The Costas Grammenos Centre for Shipping Trade and Finance at Bayes Business School (formerly known as Cass) has been the starting point for many high flyers in shipping.

But what ideas and what vision do its soon-to-be graduates — the shipping executives, traders and financiers of tomorrow — have about what is in store for the industry?

To showcase its talent, Bayes held an essay competition on board a boat on the River Thames with £500 prize money on offer for the best pitch.

The winner was Luis Aznar, who is finishing his masters in shipping, trade and finance at Bayes.

He told TradeWinds that his experience as a junior shipbroker at BRS Brokers and then at a shipowner in his native Spain ignited his interest in how the shore interacts with the sea.

His pitch focused on “decarbonising shipping one step at a time”, starting with electric vessels and the technical challenges and limitations of using batteries on board ships.

“I decided to pitch a hypothetical case study of acquiring five new fully electric ferries from shipbuilder Damen, to replace part of the ageing fossil fuel-powered ferries in the city of Hamburg,” he said.

“In this way, the city of Hamburg would continue to serve its existing ferry passengers at a similar monetary cost, but at a much lower environmental cost. This is due to the fact that Germany is already the leader in Europe in terms of renewable energy supply to its grid, and has pledged to have it fully powered by renewable energy by 2035.”

PANEL OF JUDGES

The panel of judges included Francois Cadiou, group CEO of BRS Brokers; Richard Buckley founder and CEO of software firm Ninety Percent of Everything; and Oliver Eiss, head of treasury at Zodiac Maritime, which sponsored the event.

Bear case

Claudius Rother’s vision of shipping’s future was based on a worst-case scenario — a world in which container shipping and world trade volumes have been impacted by the fallout of Covid, conflicts such as the war in Ukraine and ‘slowbalisation’, a slower pace of global integration that prioritises security.
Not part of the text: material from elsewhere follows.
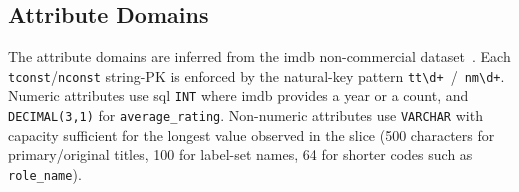 \subsection{Attribute Domains}
\label{sec:attr-domains}

The attribute domains are inferred from the \ac{imdb} non-commercial dataset~\cite{imdb-noncommercial}. Each \texttt{tconst}/\texttt{nconst} string-PK is enforced by the natural-key pattern \texttt{tt\textbackslash d+}~/~\texttt{nm\textbackslash d+}. Numeric attributes use \ac{sql} \texttt{INT} where \ac{imdb} provides a year or a count, and \texttt{DECIMAL(3,1)} for \texttt{average\_rating}. Non-numeric attributes use \texttt{VARCHAR} with capacity sufficient for the longest value observed in the slice (500 characters for primary/original titles, 100 for label-set names, 64 for shorter codes such as \texttt{role\_name}).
Rother, originally from Hamburg, told TradeWinds that his pitch was about stimulating discussion. He thinks it is unlikely that a significant shipping crisis will result from shrinking demand for container transport.

“However, I am convinced that the container industry needs to keep a close eye on trends in world trade. Container companies need to be prepared for shifts from long-distance to more short-haul coastal container transportation and less demand for very large boxships,” he said.

“If the container industry succeeds in aligning tonnage supply wisely, I am convinced that the shipping industry is in for prosperous years that will provide the industry with enough financial dry powder to tackle the biggest challenge but also the opportunity for the industry: decarbonisation.”

Rother will work in maritime investment banking in New York from September.

Securitisation

Tanvi Narayan, who is completing her masters in energy, trade and finance, pitched to the judges how shipping can unlock untapped potential from alternative finance structures and securitisation.

“When long-term finance prospects for shipowners are effectively employed together with security, stability and financial benefits for investors — two of the directly involved key players in the shipping industry — the future of shipping in my vision is essentially designed by reshaping ship finance,” she told TradeWinds.

“The shipping market could benefit from traditional shipowners modifying the old-fashioned family-oriented business model to new and advanced ones with modern management strategies.

“Shipowners could also take advantage of such funding to shift their focus towards long-term employment contracts, green shipping and sustainability as alternative financiers would be keen to fund assets with a lower carbon footprint.”

LNG market

Nikolaos Ilarion Georgonikos’ pitch focused on the technical issues that will affect LNG’s viability as a transitional marine fuel as shipping decarbonises.

He told TradeWinds he hopes “to support the sustainable transition of the shipping industry” in his future career.

The problem for LNG marine fuel in the immediate term, he explained, is the rising price of the commodity.

Georgonikos expects rates for LNG carriers will become more driven by commodity price because charterers will prefer more efficient tonnage as the price of LNG goes up.

Although the current orderbook includes LNG carriers that are equipped with efficient engines, shipbuilding capacity constraints and long lead times mean that less-efficient, steam-turbine vessels will continue operating in what will be a highly profitable market, he said.

Incoming environmental regulations such as Energy Efficiency Existing Ship (EEXI) and Carbon Intensity Indicator will add to the complex picture. Georgonikos thinks major charterers will avoid fixing steam-turbine LNG carriers that do not have top EEXI ratings, which will mean these vessels will not be able to compete in long-haul international trades.

Georgonikos thinks this “incentivised” period market will dominate the future as many charterers try to avoid the “dynamic and unpredictable” spot market.